To monitor vaccine safety and report adverse events, the CDC relies on the Vaccine Adverse Event Reporting System (VAERS), a spontaneous reporting system and v-safe, an active surveillance system.
The most frequent adverse reactions were headache (22.4%), fatigue (16.5%), and dizziness (16.5%). There were also a total of 113 deaths reported to VAERS, including 78 (65%) among individuals in long-term care facilities. The median age of vaccine recipients reported in VAERS was 42, while 5505 (78.7%) of the adverse events reported occurred in women.
However, the CDC said the available information from death certificates, autopsy reports, medical records, and clinical descriptions from VAERS reports and health care providers did not suggest any causal relationship between COVID-19 vaccination and death.
The report also highlighted rare cases of anaphylaxis following the receipt of both vaccines, with 4.5 reported cases of anaphylaxis per million vaccine doses administered.
In addition, for the individuals who received both doses of the Pfizer-BioNTech vaccine, adverse reactions were more frequently reported to the v-safe system following the second dose.
The authors also identified 6844 (97.9%) adverse events from individuals not residing in long-term care facilities, 5533 (80.8%) from the the Pfizer-BioNTech vaccine and 1311 (19.2%) in individuals that received the Moderna vaccine.
“The initial post-authorization safety profiles of the two COVID-19 vaccines in current use did not indicate evidence of unexpected serious adverse events,” the CDC states. “These data provide reassurance and helpful information regarding what health care providers and vaccine recipients might expect after vaccination.”

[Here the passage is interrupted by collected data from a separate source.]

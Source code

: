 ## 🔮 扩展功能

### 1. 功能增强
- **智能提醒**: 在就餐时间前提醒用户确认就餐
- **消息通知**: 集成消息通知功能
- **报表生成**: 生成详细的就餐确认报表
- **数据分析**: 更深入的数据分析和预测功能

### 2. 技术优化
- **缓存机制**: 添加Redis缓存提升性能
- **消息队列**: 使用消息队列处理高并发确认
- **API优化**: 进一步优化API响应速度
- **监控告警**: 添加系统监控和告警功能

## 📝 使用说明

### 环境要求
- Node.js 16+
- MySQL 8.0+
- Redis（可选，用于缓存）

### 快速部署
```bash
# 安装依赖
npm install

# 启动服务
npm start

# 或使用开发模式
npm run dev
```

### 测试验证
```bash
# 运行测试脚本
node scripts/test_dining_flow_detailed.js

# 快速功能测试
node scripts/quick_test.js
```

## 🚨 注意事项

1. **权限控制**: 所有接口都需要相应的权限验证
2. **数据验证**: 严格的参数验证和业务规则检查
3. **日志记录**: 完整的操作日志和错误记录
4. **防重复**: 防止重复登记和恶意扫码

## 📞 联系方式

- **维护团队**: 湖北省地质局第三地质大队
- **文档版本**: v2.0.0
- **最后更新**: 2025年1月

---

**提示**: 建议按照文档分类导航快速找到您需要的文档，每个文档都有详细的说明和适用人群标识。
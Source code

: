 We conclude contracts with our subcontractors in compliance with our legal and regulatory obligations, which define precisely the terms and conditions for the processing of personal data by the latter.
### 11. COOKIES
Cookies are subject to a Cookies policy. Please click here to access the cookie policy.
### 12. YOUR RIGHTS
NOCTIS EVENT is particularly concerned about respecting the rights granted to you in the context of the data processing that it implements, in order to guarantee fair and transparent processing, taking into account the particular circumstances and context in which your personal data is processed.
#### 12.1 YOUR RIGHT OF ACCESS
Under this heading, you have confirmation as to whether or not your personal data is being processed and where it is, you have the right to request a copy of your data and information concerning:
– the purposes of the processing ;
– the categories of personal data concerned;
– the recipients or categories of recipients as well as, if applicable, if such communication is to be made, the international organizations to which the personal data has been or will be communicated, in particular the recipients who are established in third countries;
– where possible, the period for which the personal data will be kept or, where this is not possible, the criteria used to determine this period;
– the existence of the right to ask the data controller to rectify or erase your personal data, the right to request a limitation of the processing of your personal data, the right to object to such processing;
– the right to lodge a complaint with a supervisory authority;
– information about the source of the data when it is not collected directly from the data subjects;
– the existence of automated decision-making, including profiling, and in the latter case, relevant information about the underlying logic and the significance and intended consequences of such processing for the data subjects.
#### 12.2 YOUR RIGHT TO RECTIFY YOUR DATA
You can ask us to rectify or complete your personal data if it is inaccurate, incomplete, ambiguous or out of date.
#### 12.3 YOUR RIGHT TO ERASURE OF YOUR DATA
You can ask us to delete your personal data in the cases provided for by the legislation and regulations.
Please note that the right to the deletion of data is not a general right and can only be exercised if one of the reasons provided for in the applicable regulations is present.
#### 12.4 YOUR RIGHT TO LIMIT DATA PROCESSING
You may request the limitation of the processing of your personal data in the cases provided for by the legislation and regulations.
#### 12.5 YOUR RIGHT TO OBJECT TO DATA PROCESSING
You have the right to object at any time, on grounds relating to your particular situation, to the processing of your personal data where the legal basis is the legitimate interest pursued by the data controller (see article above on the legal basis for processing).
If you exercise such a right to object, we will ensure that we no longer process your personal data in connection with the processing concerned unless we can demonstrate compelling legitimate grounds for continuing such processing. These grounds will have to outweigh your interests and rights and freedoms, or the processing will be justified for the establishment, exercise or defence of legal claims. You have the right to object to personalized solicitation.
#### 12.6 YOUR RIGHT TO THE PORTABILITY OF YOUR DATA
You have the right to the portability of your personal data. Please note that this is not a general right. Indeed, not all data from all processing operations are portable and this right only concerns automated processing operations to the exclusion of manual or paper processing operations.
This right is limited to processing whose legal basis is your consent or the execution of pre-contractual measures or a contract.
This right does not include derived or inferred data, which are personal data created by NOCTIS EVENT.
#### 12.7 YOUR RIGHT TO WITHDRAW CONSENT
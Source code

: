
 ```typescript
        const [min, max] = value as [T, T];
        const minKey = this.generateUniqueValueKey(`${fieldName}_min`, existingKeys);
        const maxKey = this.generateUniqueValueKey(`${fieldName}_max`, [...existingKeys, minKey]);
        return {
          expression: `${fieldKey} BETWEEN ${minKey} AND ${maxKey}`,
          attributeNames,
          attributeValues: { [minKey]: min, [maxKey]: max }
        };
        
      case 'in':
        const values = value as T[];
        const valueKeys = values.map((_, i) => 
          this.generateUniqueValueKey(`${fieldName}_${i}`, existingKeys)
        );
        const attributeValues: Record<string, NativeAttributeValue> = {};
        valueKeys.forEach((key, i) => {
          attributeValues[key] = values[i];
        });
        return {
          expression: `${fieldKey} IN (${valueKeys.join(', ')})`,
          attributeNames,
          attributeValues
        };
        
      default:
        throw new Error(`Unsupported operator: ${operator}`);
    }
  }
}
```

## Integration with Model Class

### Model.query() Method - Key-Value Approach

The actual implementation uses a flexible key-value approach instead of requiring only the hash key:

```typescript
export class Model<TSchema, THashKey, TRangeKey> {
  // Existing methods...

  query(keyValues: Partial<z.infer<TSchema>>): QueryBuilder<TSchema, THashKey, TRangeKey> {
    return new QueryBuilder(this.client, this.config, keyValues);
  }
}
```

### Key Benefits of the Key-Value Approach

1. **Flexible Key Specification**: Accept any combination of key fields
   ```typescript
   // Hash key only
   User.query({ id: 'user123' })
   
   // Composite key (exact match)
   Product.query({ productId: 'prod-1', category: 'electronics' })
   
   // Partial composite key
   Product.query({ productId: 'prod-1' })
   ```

VAERS is jointly operated by the CDC and US Food and Drug Administration (FDA). Reports of an adverse event to VAERS are followed up with direct outreach, including telephoning contacts listed in the VAERS report to gather additional clinical details and collecting medical records.
In December, the FDA issued Emergency Use Authorizations (EUA) for both the Pfizer-BioNTech BNT162b2 vaccine and Moderna’s mRNA-1273 vaccine.
In the FDA’s benefit-risk assessment of BNT162b2, they observed an overall benefit of reduced risk of COVID-19 at least 7 days following a two-dose vaccination regimen in individuals without prior history of SARS-CoV-2 infection.
They additionally assessed benefit consistent across subgroups stratified by age, race, gender, and comorbidity.
In observed risks, they noted the reported high rate of local and systemic adverse reactions, severe adverse events possibly associated with the vaccine including lymphadenopathy, limited data among observed adolescents 16-17 years old, and limited follow-up duration, plus risk assessment of pregnant women.
The mRNA-1273 is encoded for a prefusion stabilized form of the SARS-CoV-2 Spike S protein, a protein complex that is critical for membrane fusion and host cell infection. The vaccine was created in collaboration between Moderna and investigators from the Vaccine Research Center at the National Institute of Allergy and Infectious Diseases (NIAID).
Moderna’s mRNA-1273 is a new approach to vaccines to protect against infectious diseases. Although the technology of nucleoside-modified messenger RNA platform-hosted vaccines have been studied for decades, none have ever been employed for use in the US prior to COVID-19.
At the interim analysis provided to FDA in the EUA application, mRNA-1273 was found to have an efficacy of 94.5% (95% CI, 86.5%-97.8%) against confirmed COVID-19 14 days after the second dose in participants without evidence of a prior SARS-CoV-2 infection. In total, 11 cases of severe COVID-19 were observed, but all of them occurred in the placebo group.